A Novel Fabrication Technology for Waferlevel Vacuum Packaged Microscanning Mirrors

This paper presents a novel fabrication technology for wafer level hermetic encapsulated MEMS micro scanning mirrors. This wafer level package enables vacuum operation of the electrostatically driven resonant scanners reducing the required driving voltage and enhancing the mechanical deflection angle even at resonance frequencies of more than 100 kHz. Two nearly independently structured 30 microns thick epipoly silicon layers offer a high design variability due to the possibility to create active silicon structures with two different thicknesses. A buried isolated interconnection layer between the two thick epipoly silicon layers enables the fabrication of lateral feedthroughs which are vital to set up a hermetic package. A structured glass wafer with up to 900 microns deep cavities seals the device wafer at the front side via anodic bonding.
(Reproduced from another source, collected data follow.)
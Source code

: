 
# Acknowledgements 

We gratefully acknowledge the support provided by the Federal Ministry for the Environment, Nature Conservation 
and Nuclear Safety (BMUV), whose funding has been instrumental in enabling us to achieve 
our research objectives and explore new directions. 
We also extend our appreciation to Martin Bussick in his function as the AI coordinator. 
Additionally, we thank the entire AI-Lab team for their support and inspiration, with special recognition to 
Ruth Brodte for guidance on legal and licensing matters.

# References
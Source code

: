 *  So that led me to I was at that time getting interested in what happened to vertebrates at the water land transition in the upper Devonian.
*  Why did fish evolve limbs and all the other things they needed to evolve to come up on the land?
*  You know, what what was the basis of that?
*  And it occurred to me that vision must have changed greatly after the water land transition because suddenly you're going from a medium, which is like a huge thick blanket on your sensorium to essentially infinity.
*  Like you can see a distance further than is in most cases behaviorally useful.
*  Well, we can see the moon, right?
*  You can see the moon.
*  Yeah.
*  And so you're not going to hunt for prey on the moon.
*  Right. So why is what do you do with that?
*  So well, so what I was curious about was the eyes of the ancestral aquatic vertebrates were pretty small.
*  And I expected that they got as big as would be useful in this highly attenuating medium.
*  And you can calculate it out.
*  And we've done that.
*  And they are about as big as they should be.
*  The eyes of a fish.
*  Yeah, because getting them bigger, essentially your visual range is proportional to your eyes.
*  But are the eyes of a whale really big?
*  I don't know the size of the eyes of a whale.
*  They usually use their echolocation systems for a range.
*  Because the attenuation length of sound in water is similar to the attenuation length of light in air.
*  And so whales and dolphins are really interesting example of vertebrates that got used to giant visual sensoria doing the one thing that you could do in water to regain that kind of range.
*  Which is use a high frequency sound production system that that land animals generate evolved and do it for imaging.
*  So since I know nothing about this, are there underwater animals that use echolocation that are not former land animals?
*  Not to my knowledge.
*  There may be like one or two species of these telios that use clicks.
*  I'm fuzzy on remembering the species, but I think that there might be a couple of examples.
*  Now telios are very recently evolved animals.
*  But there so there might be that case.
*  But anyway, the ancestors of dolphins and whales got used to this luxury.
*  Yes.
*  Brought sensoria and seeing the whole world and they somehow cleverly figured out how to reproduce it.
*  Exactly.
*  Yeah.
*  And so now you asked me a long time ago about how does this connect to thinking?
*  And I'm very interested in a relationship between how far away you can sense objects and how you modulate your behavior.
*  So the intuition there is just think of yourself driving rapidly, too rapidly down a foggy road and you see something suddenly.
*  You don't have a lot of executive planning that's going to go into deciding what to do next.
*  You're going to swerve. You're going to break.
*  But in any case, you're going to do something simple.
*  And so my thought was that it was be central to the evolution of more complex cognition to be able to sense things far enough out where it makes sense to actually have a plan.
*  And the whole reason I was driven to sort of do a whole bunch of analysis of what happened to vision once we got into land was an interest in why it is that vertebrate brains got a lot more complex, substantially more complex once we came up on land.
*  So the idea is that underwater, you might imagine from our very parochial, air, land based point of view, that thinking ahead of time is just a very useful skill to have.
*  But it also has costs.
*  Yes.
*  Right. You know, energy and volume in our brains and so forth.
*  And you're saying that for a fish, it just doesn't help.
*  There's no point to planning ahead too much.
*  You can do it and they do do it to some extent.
An AuSi-eutectic bonded silicon wafer completes the wafer scale vacuum packaging process.

Progress in gray-tone lithography and replication techniques for different materials

The fabrication of 3D-microstructures with well-defined curved surface contours is of great importance for various mechanical, optical and electronic devices and subsystems. Complex geometrical structures or topographies are necessary to obtain a certain mechanical stability, a specific surface property or a predetermined electrostatic field configuration. Obviously in the micro-optic domain, there is a great demand to produce sophisticated surface topographies for refractive or diffractive optical elements, e.g. Fresnel lenses. This paper reports on progress in graytone lithography using subresolution pixeled chromium glass masks and introduces some replication techniques for different materials. In continuation of our work on graytone lithography, reported elsewhere, detailed view on reproducibility, fidelity and process latitude will be presented. Based on this results infrared diffractive optical elements have been fabricated in silicon using an 1:1 dry etching process, where the surface roughness of the shaped areas after etching has an 1 (sigma) value of 18 nm. For low cost application in the visible wavelength region a replication technique in polycarbonat by injection modeling is described. First results are shown.